# Lara Croft Saves the Best for PS3?



## Ares (Nov 23, 2009)

*Lara Croft Saves the Best for PS3*
08/09/2010 Written by Max Murray










Lara Croft and the Guardian of Light was revealed earlier this year, presenting itself as a digitally released pseudo-spin off to the widely popular Tomb Raider series. Initial fears that the Tomb Raider series had been downsized for a digital only venture were put to rest by Crystal Dynamics shortly after the announcement of Lara’s new title, but disappointment welled up again, at least for PlayStation owners, as it was revealed that a four week delay separated the initial release of the game and when it would be available on the PSN. 

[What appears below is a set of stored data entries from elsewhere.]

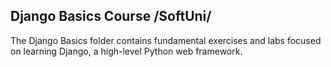 ## Django Basics Course /SoftUni/

The Django Basics folder contains fundamental exercises and labs focused on learning Django, a high-level Python web framework. 


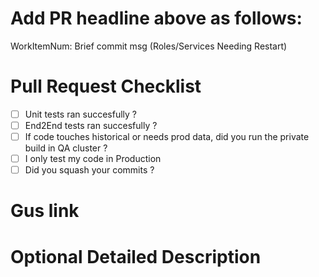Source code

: # Add PR headline above as follows: 
WorkItemNum: Brief commit msg (Roles/Services Needing Restart)

# Pull Request Checklist

- [ ] Unit tests ran succesfully ?
- [ ] End2End tests ran succesfully ?
- [ ] If code touches historical or needs prod data, did you run the private build in QA cluster ?
- [ ] I only test my code in Production
- [ ] Did you squash your commits ?

# Gus link

# Optional Detailed Description
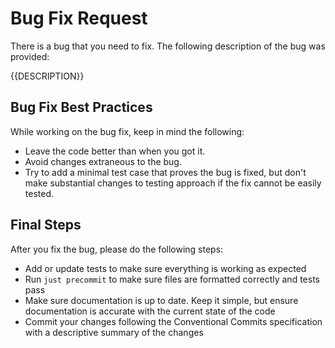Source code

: # Bug Fix Request
There is a bug that you need to fix. The following description of the bug was provided:

{{DESCRIPTION}}

## Bug Fix Best Practices
While working on the bug fix, keep in mind the following:
- Leave the code better than when you got it.
- Avoid changes extraneous to the bug.
- Try to add a minimal test case that proves the bug is fixed, but don't make substantial changes to testing approach if the fix cannot be easily tested.

## Final Steps
After you fix the bug, please do the following steps:
- Add or update tests to make sure everything is working as expected
- Run `just precommit` to make sure files are formatted correctly and tests pass
- Make sure documentation is up to date. Keep it simple, but ensure documentation is accurate with the current state of the code
- Commit your changes following the Conventional Commits specification with a descriptive summary of the changes
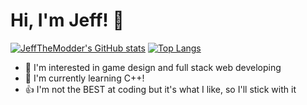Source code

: # Hi, I'm Jeff! 👋 
[![JeffTheModder's GitHub stats](https://github-readme-stats.vercel.app/api?username=JeffTheModder&theme=dark&show_icons=true)](https://github.com/JeffTheModder)
[![Top Langs](https://github-readme-stats.vercel.app/api/top-langs/?username=JeffTheModder&theme=dark&show_icons=true&layout=compact)](https://github.com/JeffTheModder)
- 👀 I'm interested in game design and full stack web developing
- 🌱 I'm currently learning C++!
- 👍 I'm not the BEST at coding but it's what I like, so I'll stick with it
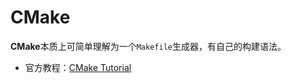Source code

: # CMake

**CMake**本质上可简单理解为一个`Makefile`生成器，有自己的构建语法。

- 官方教程：[CMake Tutorial](https://cmake.org/cmake/help/v3.22/guide/tutorial/index.html)
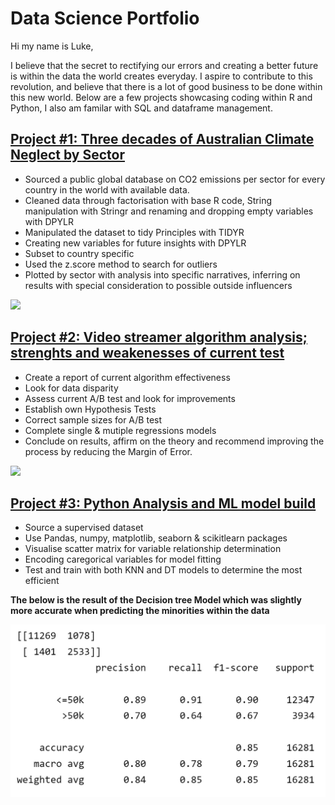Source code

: # Data Science Portfolio
Hi my name is Luke,

I believe that the secret to rectifying our errors and creating a better future is within the data the world creates everyday. I aspire to contribute to this revolution, and believe that there is a lot of good business to be done within this new world.
Below are a few projects showcasing coding within R and Python, I also am familar with SQL and dataframe management. 

## [Project #1: Three decades of Australian Climate Neglect by Sector](https://github.com/Whittlessness/R-warehouse/blob/main/Three%20decades%20of%20Australian%20Climate%20Neglect%20by%20Sector.Rmd)
* Sourced a public global database on CO2 emissions per sector for every country in the world with available data. 
* Cleaned data through factorisation with base R code, String manipulation with Stringr and renaming and dropping empty variables with DPYLR
* Manipulated the dataset to tidy Principles with TIDYR
* Creating new variables for future insights with DPYLR
* Subset to country specific 
* Used the z.score method to search for outliers 
* Plotted by sector with analysis into specific narratives, inferring on results with special consideration to possible outside influencers

![](https://github.com/Whittlessness/Warehouse/blob/main/images/plot_energy.jpg)



## [Project #2: Video streamer algorithm analysis; strenghts and weakenesses of current test](https://github.com/Whittlessness/R-warehouse/blob/main/WNW%20report.Rmd)
* Create a report of current algorithm effectiveness
* Look for data disparity 
* Assess current A/B test and look for improvements
* Establish own Hypothesis Tests 
* Correct sample sizes for A/B test 
* Complete single & mutiple regressions models 
* Conclude on results, affirm on the theory and recommend improving the process by reducing the Margin of Error. 

![](correlation%20matrix.jpg)

## [Project #3: Python Analysis and ML model build](https://github.com/Whittlessness/Warehouse/blob/main/python%20ML.ipynb)
* Source a supervised dataset 
* Use Pandas, numpy, matplotlib, seaborn & scikitlearn packages 
* Visualise scatter matrix for variable relationship determination 
* Encoding caregorical variables for model fitting
* Test and train with both KNN and DT models to determine the most efficient

**The below is the result of the Decision tree Model which was slightly more accurate when predicting the minorities within the data**

![](./images/DT%20classification%20report%20.jpg)
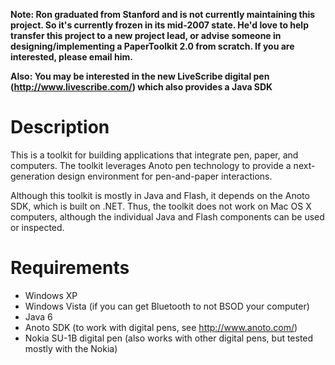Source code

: **Note: Ron graduated from Stanford and is not currently maintaining this project. So it's currently frozen in its mid-2007 state. He'd love to help transfer this project to a new project lead, or advise someone in designing/implementing a PaperToolkit 2.0 from scratch. If you are interested, please email him.**

**Also: You may be interested in the new LiveScribe digital pen (http://www.livescribe.com/) which also provides a Java SDK**

# Description #
This is a toolkit for building applications that integrate pen, paper, and computers. The toolkit leverages Anoto pen technology to provide a next-generation design environment for pen-and-paper interactions.

Although this toolkit is mostly in Java and Flash, it depends on the Anoto SDK, which is built on .NET. Thus, the toolkit does not work on Mac OS X computers, although the individual Java and Flash components can be used or inspected.

# Requirements #
  * Windows XP
  * Windows Vista (if you can get Bluetooth to not BSOD your computer)
  * Java 6
  * Anoto SDK (to work with digital pens, see http://www.anoto.com/)
  * Nokia SU-1B digital pen (also works with other digital pens, but tested mostly with the Nokia)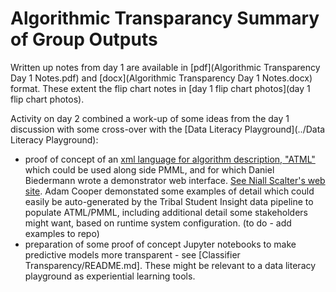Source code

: # Algorithmic Transparancy Summary of Group Outputs

Written up notes from day 1 are available in [pdf](Algorithmic Transparency Day 1 Notes.pdf) and [docx](Algorithmic Transparency Day 1 Notes.docx) format. These extent the flip chart notes in [day 1 flip chart photos](day 1 flip chart photos).

Activity on day 2 combined a work-up of some ideas from the day 1 discussion with some cross-over with the [Data Literacy Playground](../Data Literacy Playground):
- proof of concept of an [xml language for algorithm description, "ATML"](algorithmic_transparency.xml) which could be used along side PMML, and for which Daniel Biedermann wrote a demonstrator web interface. [See Niall Scalter's web site](http://sclater.com/algorithmic_transparency/). Adam Cooper demonstated some examples of detail which could easily be auto-generated by the Tribal Student Insight data pipeline to populate ATML/PMML, including additional detail some stakeholders might want, based on runtime system configuration. (to do - add examples to repo)
- preparation of some proof of concept Jupyter notebooks to make predictive models more transparent - see [Classifier Transparency/README.md]. These might be relevant to a data literacy playground as experiential learning tools.
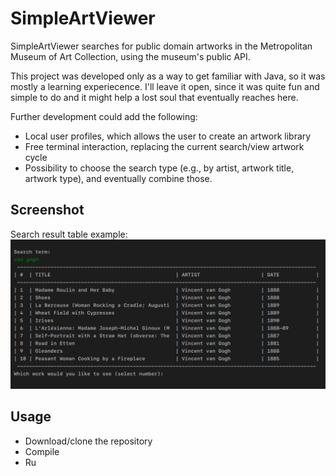 # SimpleArtViewer

SimpleArtViewer searches for public domain artworks in the Metropolitan Museum of Art Collection, using the museum's public API.

This project was developed only as a way to get familiar with Java, so it was mostly a learning experiecence. I'll leave it open, since it was quite fun and simple to do and it might help a lost soul that eventually reaches here.

Further development could add the following:

* Local user profiles, which allows the user to create an artwork library
* Free terminal interaction, replacing the current search/view artwork cycle
* Possibility to choose the search type (e.g., by artist, artwork title, artwork type), and eventually combine those.

## Screenshot
Search result table example:
![App Screenshot](resources/screenshot.png)

## Usage
* Download/clone the repository
* Compile
* Ru
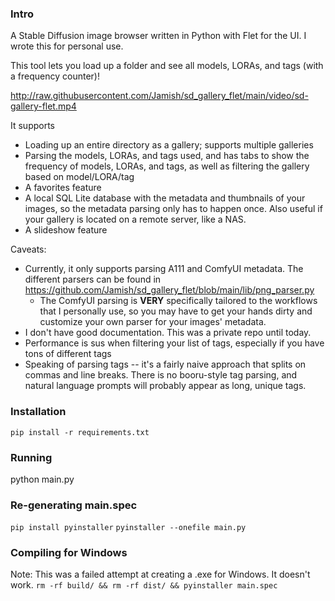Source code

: ### Intro

A Stable Diffusion image browser written in Python with Flet for the UI. I wrote this for personal use.

This tool lets you load up a folder and see all models, LORAs, and tags (with a frequency counter)! 

http://raw.githubusercontent.com/Jamish/sd_gallery_flet/main/video/sd-gallery-flet.mp4

It supports
* Loading up an entire directory as a gallery; supports multiple galleries
* Parsing the models, LORAs, and tags used, and has tabs to show the frequency of models, LORAs, and tags, as well as filtering the gallery based on model/LORA/tag
* A favorites feature
* A local SQL Lite database with the metadata and thumbnails of your images, so the metadata parsing only has to happen once. Also useful if your gallery is located on a remote server, like a NAS.
* A slideshow feature

Caveats:
* Currently, it only supports parsing A111 and ComfyUI metadata. The different parsers can be found in https://github.com/Jamish/sd_gallery_flet/blob/main/lib/png_parser.py
  * The ComfyUI parsing is **VERY** specifically tailored to the workflows that I personally use, so you may have to get your hands dirty and customize your own parser for your images' metadata.
* I don't have good documentation. This was a private repo until today.
* Performance is sus when filtering your list of tags, especially if you have tons of different tags
* Speaking of parsing tags -- it's a fairly naive approach that splits on commas and line breaks. There is no booru-style tag parsing, and natural language prompts will probably appear as long, unique tags.

### Installation
`pip install -r requirements.txt`

### Running
python main.py

### Re-generating main.spec
`pip install pyinstaller`
`pyinstaller --onefile main.py`

### Compiling for Windows
Note: This was a failed attempt at creating a .exe for Windows. It doesn't work.
`rm -rf build/ && rm -rf dist/ && pyinstaller main.spec`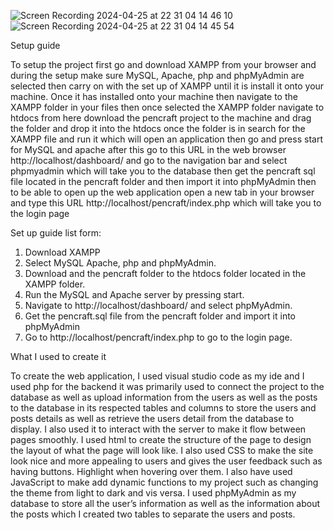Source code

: ![Screen Recording 2024-04-25 at 22 31 04 14 46 10](https://github.com/Jez02/writers-social-media-site/assets/173711586/4ded90be-e13a-4a72-9d35-c9839b292a9c)
![Screen Recording 2024-04-25 at 22 31 04 14 45 54](https://github.com/Jez02/writers-social-media-site/assets/173711586/836875f4-f362-4c2c-b229-efc88182baad)

Setup guide 

To setup the project first go and download XAMPP from your browser and during the setup make sure MySQL, Apache, php and phpMyAdmin are selected then carry on with the set up of XAMPP until it is install it onto your machine. Once it has installed onto your machine then navigate to the XAMPP folder in your files then once selected the XAMPP folder navigate to htdocs from here download the pencraft project to the machine and drag the folder and drop it into the htdocs once the folder is in search for the XAMPP file and run it which will open an application then go and press start for MySQL and apache after this go to this URL in the web browser http://localhost/dashboard/ and go to the navigation bar and select phpmyadmin which will take you to the database then  get the pencraft sql file located in the pencraft folder and then import it into phpMyAdmin then to be able to open up the web application open a new tab in your browser and type this URL  http://localhost/pencraft/index.php which will take you to the login page

Set up guide list form:

1.	Download XAMPP
2.	Select MySQL Apache, php and phpMyAdmin.
3.	Download and the pencraft folder to the htdocs folder located in the XAMPP folder.
4.	Run the MySQL and Apache server by pressing start.
5.	Navigate to http://localhost/dashboard/ and select phpMyAdmin.
6.	Get the pencraft.sql file from the pencraft folder and import it into phpMyAdmin 
7.	Go to http://localhost/pencraft/index.php to go to the login page.


What I used to create it 

To create the web application, I used visual studio code as my ide and I used php for the backend it was primarily used to connect the project to the database as well as upload information from the users as well as the posts to the database in its respected tables and columns to store the users and posts details as well as retrieve the users detail from the database to display. I also used it to interact with the server to make it flow between pages smoothly. I used html to create the structure of the page to design the layout of what the page will look like. I also used CSS to make the site look nice and more appealing to users and gives the user feedback such as having buttons. Highlight when hovering over them. I also have used JavaScript to make add dynamic functions to my project such as changing the theme from light to dark and vis versa. I used phpMyAdmin as my database to store all the user’s information as well as the information about the posts which I created two tables to separate the users and posts.
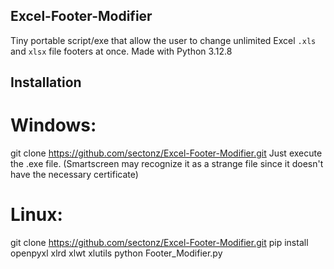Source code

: ## Excel-Footer-Modifier
Tiny portable script/exe that allow the user to change unlimited Excel `.xls` and `xlsx` file footers at once. Made with Python 3.12.8 

## Installation

# Windows:
git clone https://github.com/sectonz/Excel-Footer-Modifier.git
Just execute the .exe file. (Smartscreen may recognize it as a strange file since it doesn't have the necessary certificate)

# Linux:
git clone https://github.com/sectonz/Excel-Footer-Modifier.git
pip install openpyxl xlrd xlwt xlutils
python Footer_Modifier.py
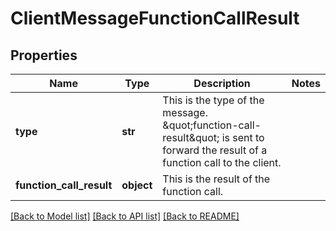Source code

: # ClientMessageFunctionCallResult

## Properties
Name | Type | Description | Notes
------------ | ------------- | ------------- | -------------
**type** | **str** | This is the type of the message. \&quot;function-call-result\&quot; is sent to forward the result of a function call to the client. | 
**function_call_result** | **object** | This is the result of the function call. | 

[[Back to Model list]](../README.md#documentation-for-models) [[Back to API list]](../README.md#documentation-for-api-endpoints) [[Back to README]](../README.md)

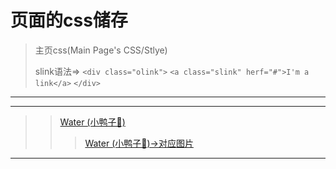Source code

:# 页面的css储存
> 主页css(Main Page's CSS/Stlye)
>
>slink语法=> 
>`<div class="olink">`
>`<a class="slink" herf="#">I'm a link</a>`
>`</div>`
---
---
>> [Water (小鸭子🐤)](https://github.com/vince213/vince213.github.io/tree/master/style/water)
>>> [Water (小鸭子🐤)->对应图片](https://github.com/vince213/vince213.github.io/tree/master/stlye/water)
---
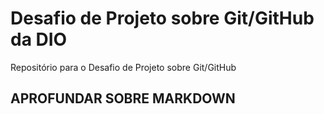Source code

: # Desafio de Projeto sobre Git/GitHub da DIO
Repositório para o Desafio de Projeto sobre Git/GitHub

## APROFUNDAR SOBRE MARKDOWN
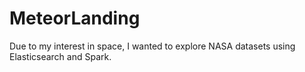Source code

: # MeteorLanding

Due to my interest in space, I wanted to explore NASA datasets using Elasticsearch and Spark. 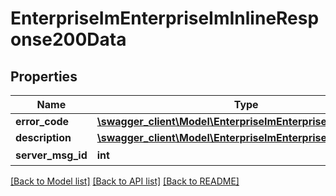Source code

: # EnterpriseImEnterpriseImInlineResponse200Data

## Properties
Name | Type | Description | Notes
------------ | ------------- | ------------- | -------------
**error_code** | [**\swagger_client\Model\EnterpriseImEnterpriseImErrorCode**](EnterpriseImEnterpriseImErrorCode.md) |  | 
**description** | [**\swagger_client\Model\EnterpriseImEnterpriseImDescription**](EnterpriseImEnterpriseImDescription.md) |  | 
**server_msg_id** | **int** | 内部使用 | [optional] 

[[Back to Model list]](../README.md#documentation-for-models) [[Back to API list]](../README.md#documentation-for-api-endpoints) [[Back to README]](../README.md)

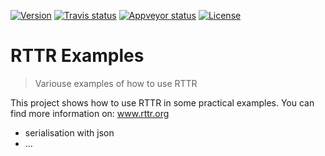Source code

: <a target="_blank" href="https://github.com/rttrorg/examples/releases/latest">![Version][badge.version]</a> <a target="_blank" href="https://travis-ci.org/rttrorg/examples">![Travis status][badge.Travis]</a> <a target="_blank" href="https://ci.appveyor.com/project/acki-m/examples">![Appveyor status][badge.Appveyor]</a> <a target="_blank" href="https://raw.githubusercontent.com/rttrorg/examples/master/LICENSE.txt">![License][badge.license]</a>

RTTR Examples
==============
> Variouse examples of how to use RTTR

This project shows how to use RTTR in some practical examples.
You can find more information on: <a target="_blank" href="http://www.rttr.org">www.rttr.org</a>

- serialisation with json
- ...

<!-- Links -->
[badge.version]: https://badge.fury.io/gh/rttrorg%2Frttr.svg
[badge.Travis]: https://travis-ci.org/rttrorg/examples.svg?branch=master
[badge.Appveyor]: https://ci.appveyor.com/api/projects/status/github/rttrorg/examples?svg=true&branch=master
[badge.License]: https://img.shields.io/badge/license-MIT-blue.svg
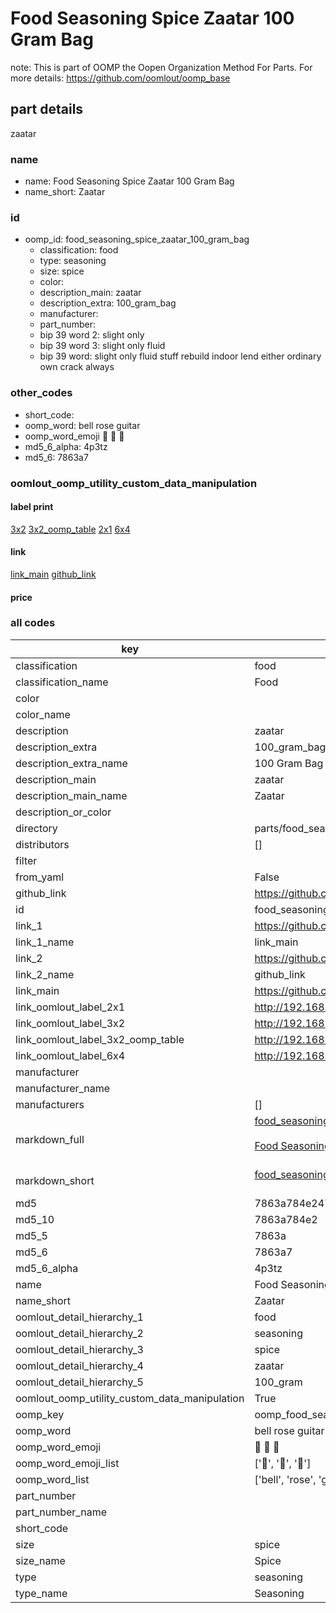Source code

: # Food Seasoning Spice Zaatar 100 Gram Bag  

note: This is part of OOMP the Oopen Organization Method For Parts. For more details: https://github.com/oomlout/oomp_base

##  part details



zaatar

### name
* name: Food Seasoning Spice Zaatar 100 Gram Bag
* name_short: Zaatar
### id
* oomp_id: food_seasoning_spice_zaatar_100_gram_bag
  * classification: food
  * type: seasoning
  * size: spice
  * color: 
  * description_main: zaatar
  * description_extra: 100_gram_bag
  * manufacturer: 
  * part_number: 
  * bip 39 word 2: slight only
  * bip 39 word 3: slight only fluid
  * bip 39 word: slight only fluid stuff rebuild indoor lend either ordinary own crack always

### other_codes
* short_code: 
* oomp_word: bell rose guitar
* oomp_word_emoji :bell: :rose: :guitar:
* md5_6_alpha: 4p3tz
* md5_6: 7863a7






### oomlout_oomp_utility_custom_data_manipulation
#### label print
[3x2](http://192.168.1.245:1112/?label=oomp%204p3tz)
[3x2_oomp_table](http://192.168.1.107:1112/?label=oomp%204p3tz)
[2x1](http://192.168.1.242:1112/?label=oomp%204p3tz)
[6x4](http://192.168.1.55:1112/?label=oomp%204p3tz)    

#### link

[link_main](https://github.com/oomlout/oomlout_oomp_current_version_messy/tree/main/parts/food_seasoning_spice_zaatar_100_gram_bag) [github_link](https://github.com/oomlout/oomlout_oomp_part_src/tree/main/parts/food_seasoning_spice_zaatar_100_gram_bag)                             

#### price







### all codes 
| key | value |  
| --- | --- |  
| classification | food |  
| classification_name | Food |  
| color |  |  
| color_name |  |  
| description | zaatar |  
| description_extra | 100_gram_bag |  
| description_extra_name | 100 Gram Bag |  
| description_main | zaatar |  
| description_main_name | Zaatar |  
| description_or_color |   |  
| directory | parts/food_seasoning_spice_zaatar_100_gram_bag |  
| distributors | [] |  
| filter |  |  
| from_yaml | False |  
| github_link | https://github.com/oomlout/oomlout_oomp_part_src/tree/main/parts/food_seasoning_spice_zaatar_100_gram_bag |  
| id | food_seasoning_spice_zaatar_100_gram_bag |  
| link_1 | https://github.com/oomlout/oomlout_oomp_current_version_messy/tree/main/parts/food_seasoning_spice_zaatar_100_gram_bag |  
| link_1_name | link_main |  
| link_2 | https://github.com/oomlout/oomlout_oomp_part_src/tree/main/parts/food_seasoning_spice_zaatar_100_gram_bag |  
| link_2_name | github_link |  
| link_main | https://github.com/oomlout/oomlout_oomp_current_version_messy/tree/main/parts/food_seasoning_spice_zaatar_100_gram_bag |  
| link_oomlout_label_2x1 | http://192.168.1.242:1112/?label=oomp%204p3tz |  
| link_oomlout_label_3x2 | http://192.168.1.245:1112/?label=oomp%204p3tz |  
| link_oomlout_label_3x2_oomp_table | http://192.168.1.107:1112/?label=oomp%204p3tz |  
| link_oomlout_label_6x4 | http://192.168.1.55:1112/?label=oomp%204p3tz |  
| manufacturer |  |  
| manufacturer_name |  |  
| manufacturers | [] |  
| markdown_full | [food_seasoning_spice_zaatar_100_gram_bag](https://github.com/oomlout/oomlout_oomp_current_version_messy/tree/main/parts/food_seasoning_spice_zaatar_100_gram_bag)<br>[](https://github.com/oomlout/oomlout_oomp_current_version_messy/tree/main/parts/food_seasoning_spice_zaatar_100_gram_bag)<br>[Food Seasoning Spice Zaatar 100 Gram Bag](https://github.com/oomlout/oomlout_oomp_current_version_messy/tree/main/parts/food_seasoning_spice_zaatar_100_gram_bag)<br><br> |  
| markdown_short | [food_seasoning_spice_zaatar_100_gram_bag](https://github.com/oomlout/oomlout_oomp_current_version_messy/tree/main/parts/food_seasoning_spice_zaatar_100_gram_bag)<br><br> |  
| md5 | 7863a784e2470ffdcc59ad78b366c65d |  
| md5_10 | 7863a784e2 |  
| md5_5 | 7863a |  
| md5_6 | 7863a7 |  
| md5_6_alpha | 4p3tz |  
| name | Food Seasoning Spice Zaatar 100 Gram Bag |  
| name_short | Zaatar |  
| oomlout_detail_hierarchy_1 | food |  
| oomlout_detail_hierarchy_2 | seasoning |  
| oomlout_detail_hierarchy_3 | spice |  
| oomlout_detail_hierarchy_4 | zaatar |  
| oomlout_detail_hierarchy_5 | 100_gram |  
| oomlout_oomp_utility_custom_data_manipulation | True |  
| oomp_key | oomp_food_seasoning_spice_zaatar_100_gram_bag |  
| oomp_word | bell rose guitar |  
| oomp_word_emoji | :bell: :rose: :guitar: |  
| oomp_word_emoji_list | [':bell:', ':rose:', ':guitar:'] |  
| oomp_word_list | ['bell', 'rose', 'guitar'] |  
| part_number |  |  
| part_number_name |  |  
| short_code |  |  
| size | spice |  
| size_name | Spice |  
| type | seasoning |  
| type_name | Seasoning |  
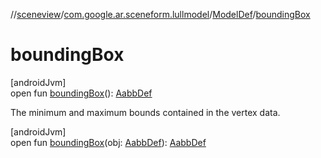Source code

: //[sceneview](../../../index.md)/[com.google.ar.sceneform.lullmodel](../index.md)/[ModelDef](index.md)/[boundingBox](bounding-box.md)

# boundingBox

[androidJvm]\
open fun [boundingBox](bounding-box.md)(): [AabbDef](../-aabb-def/index.md)

The minimum and maximum bounds contained in the vertex data.

[androidJvm]\
open fun [boundingBox](bounding-box.md)(obj: [AabbDef](../-aabb-def/index.md)): [AabbDef](../-aabb-def/index.md)
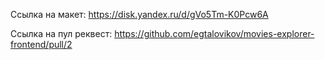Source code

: Ссылка на макет: https://disk.yandex.ru/d/gVo5Tm-K0Pcw6A

Ссылка на пул реквест: https://github.com/egtalovikov/movies-explorer-frontend/pull/2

However, a tantalizing bit of information shared recently may make that waiting period a little less bitter.
Hitting the Xbox live on August 18th, Lara Croft and the Guardian of Light will feature a single player mode and a local co-op option, but it’s not until the PS3 version hits our virtual shelves on September 28th that the long awaited online portion of the title will be available for all to enjoy.

Additionally, from September to December, five packs of DLC will be available to max out the game. Details have been scarce as to the exact specifics of each pack, but word has it that the first three will expand on the experience, featuring new puzzles, areas to explore, and combat scenes. The remaining two packs will introduce new characters. Obviously, more will be known in the future when they are officially detailed by Crystal Dynamics.

Source: PSLS


----------



## Ares (Nov 23, 2009)

Anytime a Dev is talking about a DLC being released prior to the game's release is a red flag in my book, let alone 5 DLCs and on that note I'll pass on this one.


----------